Now almost a decade later, the local community want to start up the farm and earn the additional income like it used to be in its heydays.

"Gogona lies on a high altitude and hardly anything grows there," said 54-year old Tashi Dagay. Livestock is the main livelihood for the people of Gogona which is a four-hour walk from Phobjikha valley.

German and Swiss support
Gogona A community enterprise : the Gogona farmers
The community has already requested the dzongkhag administration for funds to rehabilitate the farm and the Bhutan-Germany sustainable renewable natural resources (RNR) development project (BG-SRDP) through the German technical cooperation (GIZ) has committed about Nu 700,000 for equipment and renovating the milk processing unit.

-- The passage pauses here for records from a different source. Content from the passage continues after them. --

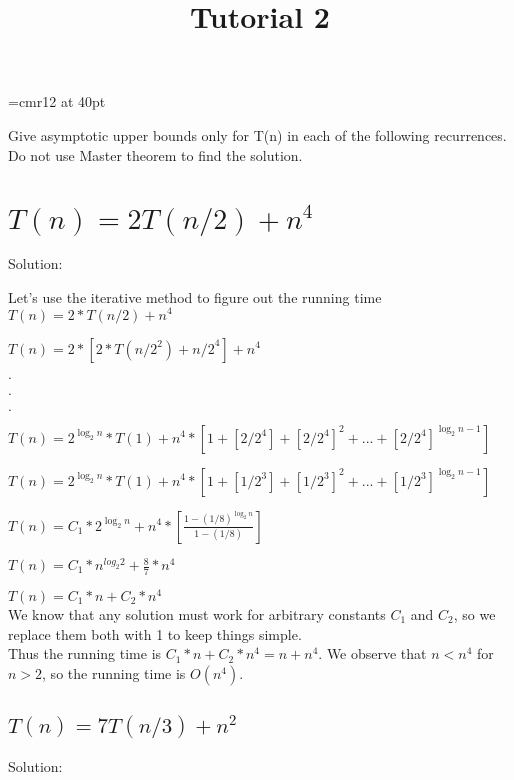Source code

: \documentclass[18 pt]{article}
\begin{document}
\begin{huge}
\font\myfont=cmr12 at 40pt
\title{Tutorial 2}
\author{}
\date{}
\maketitle
\end{huge}
\begin{flushleft}

\begin{Large}
Give asymptotic upper bounds only for T(n) in each of the following recurrences. Do not use Master theorem to find the solution. 
\end{Large}
\section{$T(n) = 2T(n/2) + n^4$}
\Large Solution:
\end{flushleft}

Let's use the iterative method to figure out the running time \\

$T(n) = 2*T(n/2) + n^4$

$T(n) = 2*[2*T(n/{2^2})+{n/2}^4] + n^4 $

$.$

$.$

$.$

$T(n) = 2^{\log_2{n}}*T(1) + n^4*[1+[2/{2^4}]+[2/{2^4}]^2+...+[2/{2^4}]^{\log_2{n}-1} ]$

$T(n) = 2^{\log_2{n}}*T(1) + n^4*[1+[1/{2^3}]+[1/{2^3}]^2+...+[1/{2^3}]^{\log_2{n}-1} ]$

$T(n)= C_1 * 2^{\log_2{n}} + n^4 * \left[ \frac{1-(1/8)^{\log_2{n}}}{1-(1/8)} \right]$

$T(n) = C_1*n^{log_2{2}} + \frac{8}{7}*n^4$

$T(n) = C_1*n + C_2*n^4$\\

We know that any solution must work for arbitrary constants $C_1$ and $C_2$, so we replace them both with 1 to keep things simple. \\

Thus the running time is $C_1*n + C_2*n^4= n + n^4$. We observe that $ n < n^4$ for $n>2$, so the running time is $O(n^4)$.


\begin{flushleft}
\section{$T(n) = 7T(n/3) + n^2$}
\Large Solution:
\end{flushleft}
\end{document}

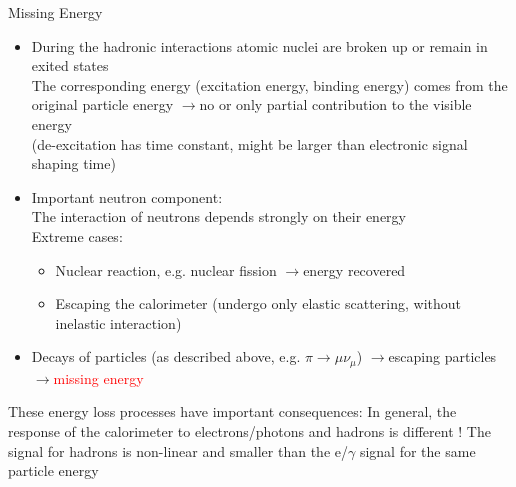 \documentclass[style=husky,clock,size=9pt,dvipsnames]{powerdot}
\newcommand\ra{$\rightarrow$} %
\newcommand\myred{\textcolor{Red}} %
\begin{document}
\begin{slide}[trans=Fly,toc=]{Missing Energy}
\begin{itemize}
	\item During the hadronic interactions atomic nuclei are broken up or remain in exited states\\
	The corresponding energy (excitation energy, binding energy) comes from the original particle energy
	\ra no or only partial contribution to the visible energy\\	
	{\small(de-excitation has time constant, might be larger than electronic signal shaping time)}
	\item Important neutron component:\\
	The interaction of neutrons depends strongly on their energy\\
	Extreme cases:
	\begin{itemize}
		\item Nuclear reaction, e.g. nuclear fission \ra energy recovered
		\item Escaping the calorimeter (undergo only elastic scattering, without inelastic interaction)
	\end{itemize}
	\item Decays of particles (as described above, e.g. $\pi\rightarrow\mu\nu_\mu$) \ra escaping particles \ra \myred{missing energy}
\end{itemize}
\begin{tcolorbox}
	{\small These energy loss processes have important consequences:
	In general, the response of the calorimeter to electrons/photons and hadrons
	is different ! The signal for hadrons is non-linear and smaller than the e/$\gamma$ signal for the same particle energy}
\end{tcolorbox}
\end{slide}
\end{document}
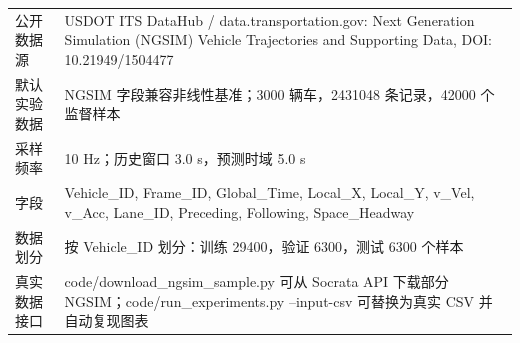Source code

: \begin{tabularx}{\textwidth}{lX}
\toprule
公开数据源 & USDOT ITS DataHub / data.transportation.gov: Next Generation Simulation (NGSIM) Vehicle Trajectories and Supporting Data, DOI: 10.21949/1504477 \\ 
默认实验数据 & NGSIM 字段兼容非线性基准；3000 辆车，2431048 条记录，42000 个监督样本 \\ 
采样频率 & 10 Hz；历史窗口 3.0 s，预测时域 5.0 s \\ 
字段 & Vehicle\_ID, Frame\_ID, Global\_Time, Local\_X, Local\_Y, v\_Vel, v\_Acc, Lane\_ID, Preceding, Following, Space\_Headway \\ 
数据划分 & 按 Vehicle\_ID 划分：训练 29400，验证 6300，测试 6300 个样本 \\ 
真实数据接口 & code/download\_ngsim\_sample.py 可从 Socrata API 下载部分 NGSIM；code/run\_experiments.py --input-csv 可替换为真实 CSV 并自动复现图表 \\ 
\bottomrule
\end{tabularx}
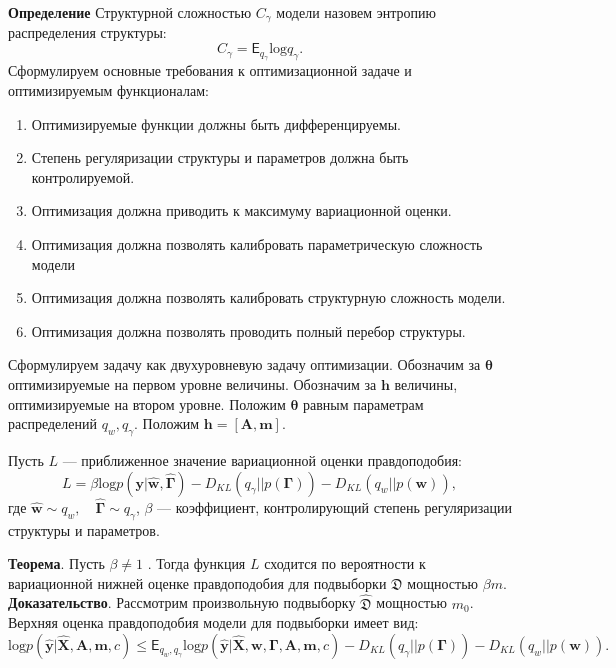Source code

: \documentclass[12pt]{article}
\begin{document}
\textbf{Определение} Структурной сложностью $C_\gamma$ модели назовем энтропию распределения структуры:
\[
    C_\gamma = \mathsf{E}_{q_\gamma} \text{log}q_\gamma.
\]
Сформулируем основные требования к оптимизационной задаче и оптимизируемым функционалам:
\begin{enumerate}
\item Оптимизируемые функции должны быть дифференцируемы.
\item Степень регуляризации структуры и параметров должна быть контролируемой.
\item Оптимизация должна приводить к максимуму вариационной оценки.
\item Оптимизация должна позволять калибровать параметрическую сложность модели
\item Оптимизация должна позволять калибровать структурную сложность модели.
\item Оптимизация должна позволять проводить полный перебор структуры.
\end{enumerate}

Сформулируем задачу как двухуровневую задачу оптимизации. Обозначим за  $\boldsymbol{\theta}$ оптимизируемые на первом уровне величины. Обозначим за $\mathbf{h}$ величины, оптимизируемые на втором уровне.
Положим $\boldsymbol{\theta}$ равным параметрам распределений $q_w, q_\gamma$. 
Положим $\mathbf{h} = [\mathbf{A}, \mathbf{m}].$

Пусть $L$ --- приближенное значение вариационной оценки правдоподобия:
\[
    L = \beta\text{log} p(\mathbf{y}|\hat{\mathbf{w}}, \hat{\boldsymbol{\Gamma}}) - {D_{KL}}(q_\gamma||p(\boldsymbol{\Gamma})) - {D_{KL}}(q_{w}||p(\mathbf{w})),
\]
где $\hat{\mathbf{w}} \sim q_w, \quad \hat{\boldsymbol{\Gamma}} \sim q_\gamma$, $\beta$ --- коэффициент, контролирующий степень регуляризации структуры и параметров.


\textbf{Теорема}. Пусть $\beta \neq 1$ .
Тогда функция $L$ сходится по вероятности к вариационной нижней оценке правдоподобия для подвыборки  $\mathfrak{D}$ 
мощностью $\beta m$.\\
\textbf{Доказательство}. Рассмотрим произвольную подвыборку $\hat{\mathfrak{D}}$ мощностью $m_0$. Верхняя оценка правдоподобия модели для подвыборки имеет вид:
\[
 \text{log} p(\hat{\mathbf{y}}|\hat{\mathbf{X}},\mathbf{A},\mathbf{m}, c)  \leq \mathsf{E}_{q_w,q_\gamma}\text{log} p(\hat{\mathbf{y}}|\hat{\mathbf{X}},\mathbf{w}, \boldsymbol{\Gamma}, \mathbf{A},\mathbf{m}, c) - {D_{KL}}(q_\gamma||p(\boldsymbol{\Gamma})) - {D_{KL}}(q_{w}||p(\mathbf{w})).
\]
\end{document}
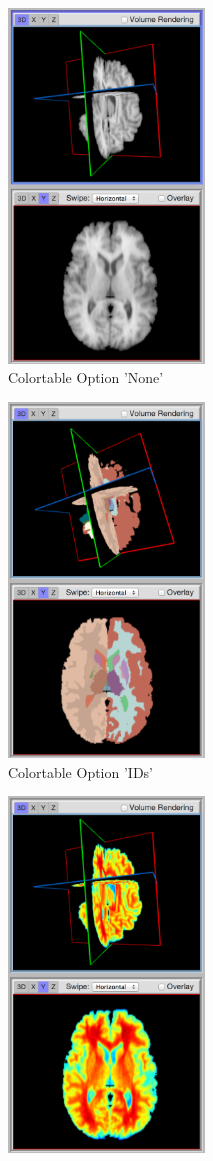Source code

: \documentclass[a4paper,11pt,titlepage]{article}
\begin{document}
\begin{figure}
\centering
\begin{subfigure}{.33\textwidth}
  \centering
  \includegraphics[width=52mm]{graphics/ColortableB_02.png}
  \caption{Colortable Option 'None'}
\end{subfigure}%
\begin{subfigure}{.33\textwidth}
  \centering
  \includegraphics[width=52mm]{graphics/ColortableB_01.png}
  \caption{Colortable Option 'IDs'}
\end{subfigure}
\begin{subfigure}{.33\textwidth}
  \centering
  \includegraphics[width=52mm]{graphics/ColortableB_03.png}

\end{subfigure}
\end{figure}
\end{document}
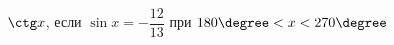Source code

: \begin{ex}[type=calculate]
	\begin{condition}
		\( \ctg x \), \quad если \( \sin x=-\dfrac{12}{13} \) при \( 180\degree<x<270\degree \)
	\end{condition}
\end{ex}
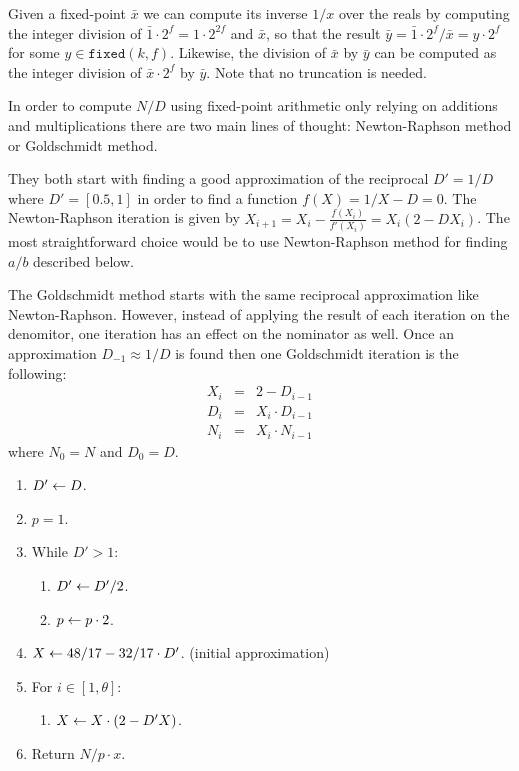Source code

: Given a fixed-point $\bar{x}$ we can compute its inverse $1/x$ over the reals by
computing the integer division of $\bar{1} \cdot 2^f = 1 \cdot 2^{2f}$ and $\bar{x}$,
so that the result $\bar{y} = \bar{1} \cdot 2^f / \bar{x} = y \cdot 2^f$ for some
$y \in \mathtt{fixed}(k, f)$. Likewise, the division of $\bar{x}$ by $\bar{y}$ can
be computed as the integer division of $\bar{x} \cdot 2^f$ by $\bar{y}$. Note that
no truncation is needed.

In order to compute $N/D$ using fixed-point arithmetic only relying on additions
and multiplications there are two main lines of thought: Newton-Raphson method
or Goldschmidt method.

They both start with finding a good approximation of the reciprocal $D' = 1/D$
where $D' = [0.5, 1]$ in order to find a function $f(X) = 1/X - D = 0$. The
Newton-Raphson iteration is given by $X_{i+1} = X_i - \frac{f(X_i)}{f'(X_i)} =
X_i(2 - DX_i)$. The most straightforward choice would be to use Newton-Raphson
method for finding $a/b$ described below.

The Goldschmidt method starts with the same reciprocal approximation like
Newton-Raphson. However, instead of applying the result of each iteration on the
denomitor, one iteration has an effect on the nominator as well.  Once an
approximation $D_{-1} \approx 1/D$ is found then one Goldschmidt iteration is the
following:
\begin{eqnarray*}
X_i &=& 2 - D_{i-1} \\
D_i &=& X_i \cdot D_{i-1} \\
N_i &=& X_i \cdot N_{i-1}
\end{eqnarray*}
where $N_0 = N$ and $D_0 = D$.

\begin{enumerate}
  \item $D' \gets D$.
  \item $p = 1$.
  \item While $D' > 1$:
  \begin{enumerate}
    \item $D' \gets D' / 2$.
    \item $p \gets p \cdot 2$.
  \end{enumerate}
  \item $X \gets 48/17 - 32/17 \cdot D'$. (initial approximation)
  \item For $i \in [1, \theta]$:
  \begin{enumerate}
      \item $X \gets X \cdot (2 - D'X)$.
  \end{enumerate}
  \item Return $N / p \cdot x$.
\end{enumerate}


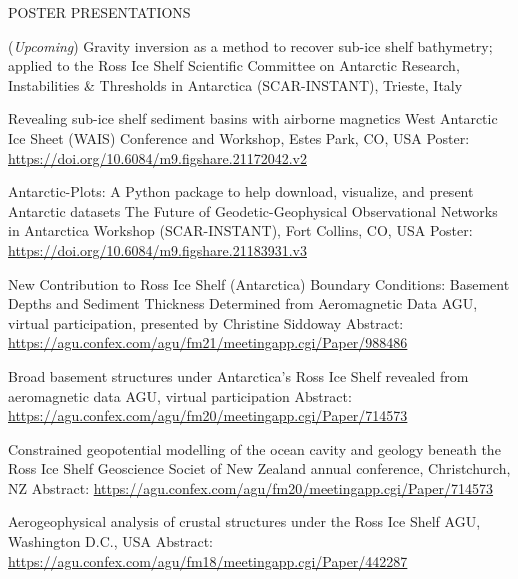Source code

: \documentclass{ExpressiveResume}
\begin{document}
\noindent POSTER PRESENTATIONS \newline

\begin{cventries}

    {(\textit{Upcoming}) Gravity inversion as a method to recover sub-ice shelf bathymetry; applied to the Ross Ice Shelf}
    {Scientific Committee on Antarctic Research, Instabilities \&
        Thresholds in Antarctica (SCAR-INSTANT), Trieste, Italy}
    {}
    {}




    {Revealing sub-ice shelf sediment basins with airborne magnetics}
    {West Antarctic Ice Sheet (WAIS) Conference and Workshop, Estes Park, CO, USA}
    {Poster: \url{https://doi.org/10.6084/m9.figshare.21172042.v2}}
    {}
    {}

    \talk{} %
    {Antarctic-Plots: A Python package to help download, visualize, and present Antarctic datasets}
    {The Future of Geodetic-Geophysical Observational Networks in
        Antarctica Workshop (SCAR-INSTANT), Fort Collins, CO, USA}
    {Poster: \url{https://doi.org/10.6084/m9.figshare.21183931.v3}}
    {}
    {}

    {New Contribution to Ross Ice Shelf (Antarctica) Boundary Conditions: Basement Depths and Sediment Thickness Determined from Aeromagnetic Data}
    {AGU, virtual participation, presented by Christine Siddoway}
    {Abstract: \url{https://agu.confex.com/agu/fm21/meetingapp.cgi/Paper/988486}}
    {}
    {}

    {Broad basement structures under Antarctica’s Ross Ice Shelf revealed from aeromagnetic data}
    {AGU, virtual participation}
    {Abstract: \url{https://agu.confex.com/agu/fm20/meetingapp.cgi/Paper/714573}}
    {}
    {}

    \talk{} %
    {Constrained geopotential modelling of the ocean cavity and geology beneath the Ross Ice Shelf}
    {Geoscience Societ of New Zealand annual conference, Christchurch, NZ}
    {Abstract: \url{https://agu.confex.com/agu/fm20/meetingapp.cgi/Paper/714573}}
    {}
    {}

    {Aerogeophysical analysis of crustal structures under the Ross Ice Shelf}
    {AGU, Washington D.C., USA}
    {Abstract: \url{https://agu.confex.com/agu/fm18/meetingapp.cgi/Paper/442287}}
    {}
    {}

\end{cventries}
\end{document}
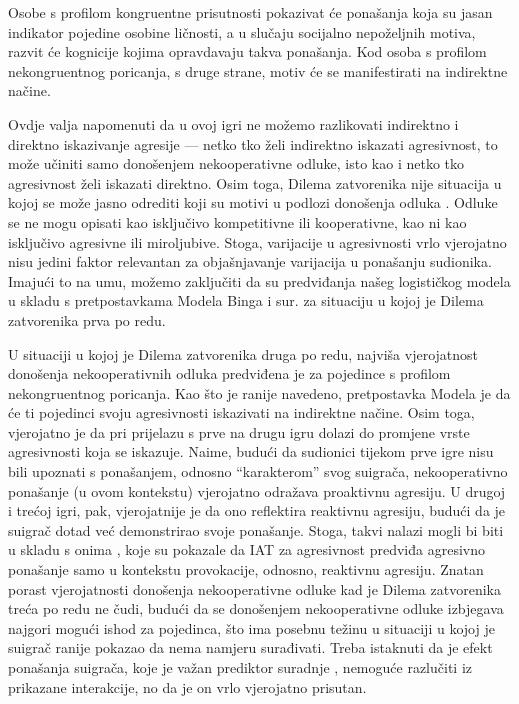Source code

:\documentclass[a4paper, 12pt]{report}
\begin{document}
Osobe s profilom kongruentne prisutnosti pokazivat
će ponašanja koja su jasan indikator pojedine osobine ličnosti, a u slučaju
socijalno nepoželjnih motiva, razvit će kognicije kojima opravdavaju takva
ponašanja. Kod osoba s profilom nekongruentnog poricanja, s druge strane, motiv
će se manifestirati na indirektne načine. 

Ovdje valja
napomenuti da u ovoj igri ne možemo razlikovati indirektno i direktno
iskazivanje agresije --- netko tko želi indirektno iskazati agresivnost, to može
učiniti samo donošenjem nekooperativne odluke, isto kao i netko tko agresivnost želi
iskazati direktno.
Osim toga, Dilema zatvorenika nije situacija u
kojoj se može jasno odrediti koji su motivi u podlozi donošenja odluka \citep{colgt}.
Odluke se ne mogu opisati kao isključivo kompetitivne ili kooperativne, kao ni
kao isključivo agresivne ili miroljubive. Stoga, varijacije u agresivnosti
vrlo vjerojatno nisu jedini faktor relevantan za objašnjavanje varijacija u
ponašanju sudionika. 
Imajući to na umu, možemo
zaključiti da su predviđanja našeg logističkog modela u skladu s pretpostavkama 
Modela Binga i sur. \citeyearpar{bing2007integrating}
za situaciju u kojoj je Dilema zatvorenika prva po redu. 

U situaciji u kojoj je Dilema zatvorenika druga po redu, najviša vjerojatnost
donošenja nekooperativnih odluka predviđena je za pojedince s profilom
nekongruentnog poricanja. Kao što je ranije navedeno, pretpostavka Modela je da
će ti pojedinci svoju agresivnosti iskazivati na indirektne načine. 
Osim toga, vjerojatno je da pri prijelazu s prve na drugu igru dolazi do
promjene vrste agresivnosti koja se iskazuje. Naime, budući da 
sudionici tijekom prve igre nisu bili upoznati s ponašanjem, odnosno
\enquote{karakterom} svog suigrača, nekooperativno ponašanje (u ovom kontekstu)
vjerojatno odražava proaktivnu agresiju. U drugoj i trećoj igri, pak,
vjerojatnije je da ono reflektira reaktivnu agresiju, budući da je suigrač dotad
već demonstrirao svoje ponašanje. Stoga, takvi nalazi mogli bi biti u
skladu s onima \citet{richetin2010predictive}, koje su pokazale da IAT za
agresivnost predviđa agresivno ponašanje samo u kontekstu provokacije, odnosno,
reaktivnu agresiju.
Znatan porast vjerojatnosti donošenja
nekooperativne odluke kad je Dilema zatvorenika treća po redu ne čudi, budući da
se donošenjem nekooperativne odluke izbjegava najgori mogući ishod za pojedinca,
što ima posebnu težinu u situaciji u kojoj je suigrač ranije pokazao da
nema namjeru surađivati. Treba istaknuti da je efekt ponašanja suigrača, koje
je važan prediktor suradnje \citep{balliet2013trust}, nemoguće razlučiti iz
prikazane interakcije, no da je on vrlo vjerojatno prisutan.
\end{document}
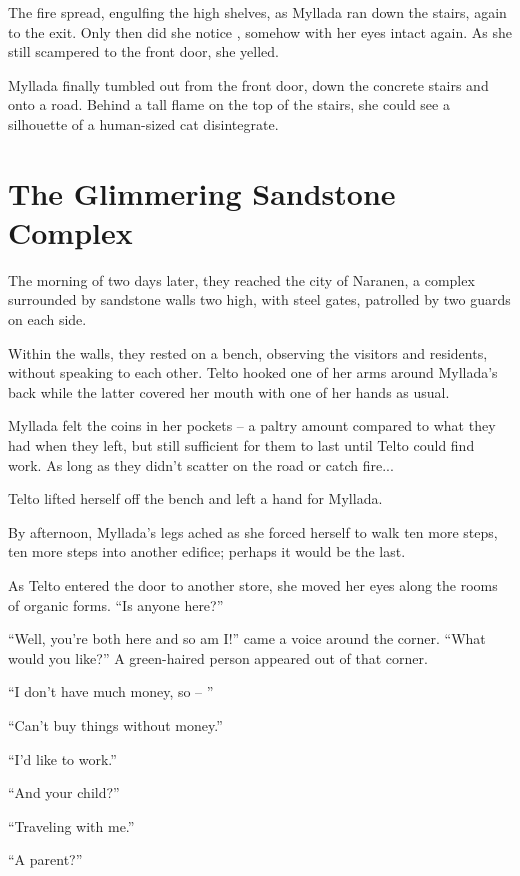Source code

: The fire spread, engulfing the high shelves, as Myllada ran down the stairs, again to the exit. Only then did she notice \yronsyncra, somehow with her eyes intact again. As she still scampered to the front door, she yelled.

Myllada finally tumbled out from the front door, down the concrete stairs and onto a road. Behind a tall flame on the top of the stairs, she could see a silhouette of a human-sized cat disintegrate.

\chapter{The Glimmering Sandstone Complex}

The morning of two days later, they reached the city of Naranen, a complex surrounded by sandstone walls two \vetyr{} high, with steel gates, patrolled by two guards on each side.

Within the walls, they rested on a bench, observing the visitors and residents, without speaking to each other. Telto hooked one of her arms around Myllada's back while the latter covered her mouth with one of her hands as usual.

Myllada felt the coins in her pockets -- a paltry amount compared to what they had when they left, but still sufficient for them to last until Telto could find work. As long as they didn't scatter on the road or catch fire...

Telto lifted herself off the bench and left a hand for Myllada.

\centeredstars

By afternoon, Myllada's legs ached as she forced herself to walk ten more steps, ten more steps into another edifice; perhaps it would be the last.

As Telto entered the door to another store, she moved her eyes along the rooms of organic forms. ``Is anyone here?''

``Well, you're both here and so am I!'' came a voice around the corner. ``What would you like?'' A green-haired person appeared out of that corner.

``I don't have much money, so -- ''

``Can't buy things without money.''

``I'd like to work.''

``And your child?''

``Traveling with me.''

``A parent?''

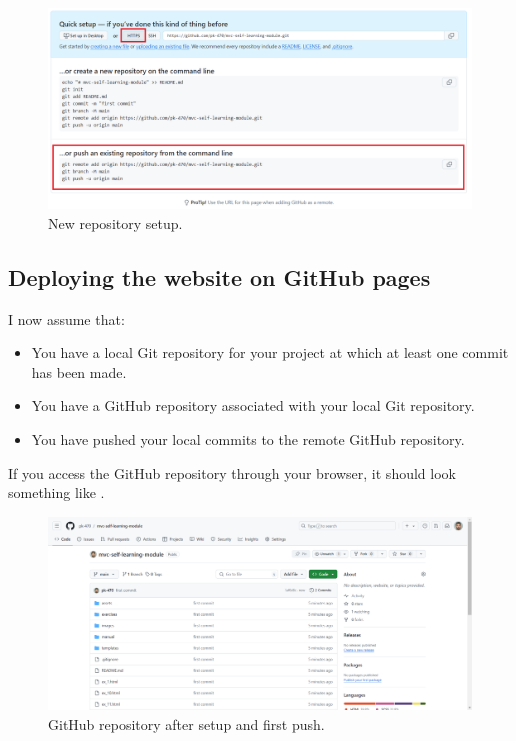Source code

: \documentclass[a4paper,10pt]{article}
\begin{document}
\begin{figure}[htbp]
    \centering
    \includegraphics[width=\textwidth]{new_repository_setup.png}
    \caption{New repository setup.}
    \label{new_repository_setup}   
\end{figure}

\subsection{Deploying the website on GitHub pages}

I now assume that:
\begin{itemize}
    \item You have a local Git repository for your project at which at least one commit has been made.
    \item You have a GitHub repository associated with your local Git repository.
    \item You have pushed your local commits to the remote GitHub repository.
\end{itemize}
If you access the GitHub repository through your browser, it should look something like .

\begin{figure}[htbp]
    \centering
    \includegraphics[width=\textwidth]{mvc_repository.png}
    \caption{GitHub repository after setup and first push.}
    \label{mvc_repository}   
\end{figure}
\end{document}
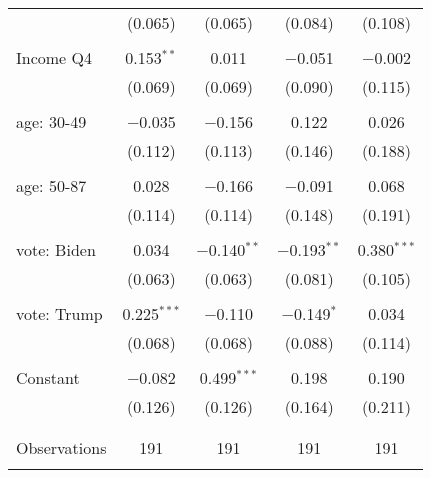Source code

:\begin{tabular}{@{\extracolsep{5pt}}lcccc}
  & (0.065) & (0.065) & (0.084) & (0.108) \\ 
  & & & & \\ 
 Income Q4 & 0.153$^{**}$ & 0.011 & $-$0.051 & $-$0.002 \\ 
  & (0.069) & (0.069) & (0.090) & (0.115) \\ 
  & & & & \\ 
 age: 30-49 & $-$0.035 & $-$0.156 & 0.122 & 0.026 \\ 
  & (0.112) & (0.113) & (0.146) & (0.188) \\ 
  & & & & \\ 
 age: 50-87 & 0.028 & $-$0.166 & $-$0.091 & 0.068 \\ 
  & (0.114) & (0.114) & (0.148) & (0.191) \\ 
  & & & & \\ 
 vote: Biden & 0.034 & $-$0.140$^{**}$ & $-$0.193$^{**}$ & 0.380$^{***}$ \\ 
  & (0.063) & (0.063) & (0.081) & (0.105) \\ 
  & & & & \\ 
 vote: Trump & 0.225$^{***}$ & $-$0.110 & $-$0.149$^{*}$ & 0.034 \\ 
  & (0.068) & (0.068) & (0.088) & (0.114) \\ 
  & & & & \\ 
 Constant & $-$0.082 & 0.499$^{***}$ & 0.198 & 0.190 \\ 
  & (0.126) & (0.126) & (0.164) & (0.211) \\ 
  & & & & \\ 
\hline \\[-1.8ex] 

Observations & 191 & 191 & 191 & 191 \\ 
\hline 
\hline \\[-1.8ex] 
\end{tabular}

The Gogona farmers, meanwhile, have pooled about Nu 200,000 to buy 19 hybrid cows from Bumthang to supply the milk for the processing unit which is expected to become operational in about a year.

The proceeds from the farm would be paid to the farmers depending on the amount of money they invested in buying the cows. "The money we earn means better food and clothes," said Kunzang Dorji who invested about Nu 20,000 in buying the cows. "It will also be a great help when we conduct our annual lochoe." The agriculture ministry also donated a hybrid breeding bull to the Gogona community to improve and preserve the improved breed. The local bulls will be castrated to protect the new stock from deterioration. The local cows give about a litre of milk a day while the improved breeds gives about four litres a day.

Gogona The Gogona milk processing unit
Reviving the Gogona farm also means reviving the initial links of Swiss assistance to livestock development in Bhutan which began with a milk processing unit (MPU) at Maneting, near Phobjikha in 1968. Two years later, it was shifted to Gogona. Under the Swiss, the Gogona dairy farm became a successful story and a model farm for the rest of the country. The focus of the Swiss assistance later shifted to Bumthang to replicate the success story in other regions of the country.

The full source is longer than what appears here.